_ASSIGNMENT_:
Which lines in the data below contain the word "buahnya"? Pull each of them out.

# # # #

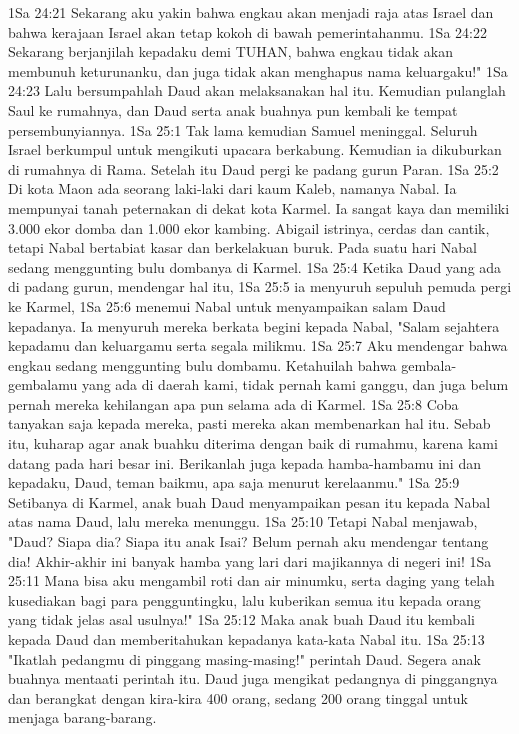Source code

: 1Sa 24:21  Sekarang aku yakin bahwa engkau akan menjadi raja atas Israel dan bahwa kerajaan Israel akan tetap kokoh di bawah pemerintahanmu.
1Sa 24:22  Sekarang berjanjilah kepadaku demi TUHAN, bahwa engkau tidak akan membunuh keturunanku, dan juga tidak akan menghapus nama keluargaku!"
1Sa 24:23  Lalu bersumpahlah Daud akan melaksanakan hal itu. Kemudian pulanglah Saul ke rumahnya, dan Daud serta anak buahnya pun kembali ke tempat persembunyiannya.
1Sa 25:1  Tak lama kemudian Samuel meninggal. Seluruh Israel berkumpul untuk mengikuti upacara berkabung. Kemudian ia dikuburkan di rumahnya di Rama. Setelah itu Daud pergi ke padang gurun Paran.
1Sa 25:2  Di kota Maon ada seorang laki-laki dari kaum Kaleb, namanya Nabal. Ia mempunyai tanah peternakan di dekat kota Karmel. Ia sangat kaya dan memiliki 3.000 ekor domba dan 1.000 ekor kambing. Abigail istrinya, cerdas dan cantik, tetapi Nabal bertabiat kasar dan berkelakuan buruk. Pada suatu hari Nabal sedang menggunting bulu dombanya di Karmel.
1Sa 25:4  Ketika Daud yang ada di padang gurun, mendengar hal itu,
1Sa 25:5  ia menyuruh sepuluh pemuda pergi ke Karmel,
1Sa 25:6  menemui Nabal untuk menyampaikan salam Daud kepadanya. Ia menyuruh mereka berkata begini kepada Nabal, "Salam sejahtera kepadamu dan keluargamu serta segala milikmu.
1Sa 25:7  Aku mendengar bahwa engkau sedang menggunting bulu dombamu. Ketahuilah bahwa gembala-gembalamu yang ada di daerah kami, tidak pernah kami ganggu, dan juga belum pernah mereka kehilangan apa pun selama ada di Karmel.
1Sa 25:8  Coba tanyakan saja kepada mereka, pasti mereka akan membenarkan hal itu. Sebab itu, kuharap agar anak buahku diterima dengan baik di rumahmu, karena kami datang pada hari besar ini. Berikanlah juga kepada hamba-hambamu ini dan kepadaku, Daud, teman baikmu, apa saja menurut kerelaanmu."
1Sa 25:9  Setibanya di Karmel, anak buah Daud menyampaikan pesan itu kepada Nabal atas nama Daud, lalu mereka menunggu.
1Sa 25:10  Tetapi Nabal menjawab, "Daud? Siapa dia? Siapa itu anak Isai? Belum pernah aku mendengar tentang dia! Akhir-akhir ini banyak hamba yang lari dari majikannya di negeri ini!
1Sa 25:11  Mana bisa aku mengambil roti dan air minumku, serta daging yang telah kusediakan bagi para pengguntingku, lalu kuberikan semua itu kepada orang yang tidak jelas asal usulnya!"
1Sa 25:12  Maka anak buah Daud itu kembali kepada Daud dan memberitahukan kepadanya kata-kata Nabal itu.
1Sa 25:13  "Ikatlah pedangmu di pinggang masing-masing!" perintah Daud. Segera anak buahnya mentaati perintah itu. Daud juga mengikat pedangnya di pinggangnya dan berangkat dengan kira-kira 400 orang, sedang 200 orang tinggal untuk menjaga barang-barang.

# # # #

_RESPONSE TO THE EXERCISE_:
1Sa 24:23  Lalu bersumpahlah Daud akan melaksanakan hal itu. Kemudian pulanglah Saul ke rumahnya, dan Daud serta anak buahnya pun kembali ke tempat persembunyiannya.
1Sa 25:13  "Ikatlah pedangmu di pinggang masing-masing!" perintah Daud. Segera anak buahnya mentaati perintah itu. Daud juga mengikat pedangnya di pinggangnya dan berangkat dengan kira-kira 400 orang, sedang 200 orang tinggal untuk menjaga barang-barang.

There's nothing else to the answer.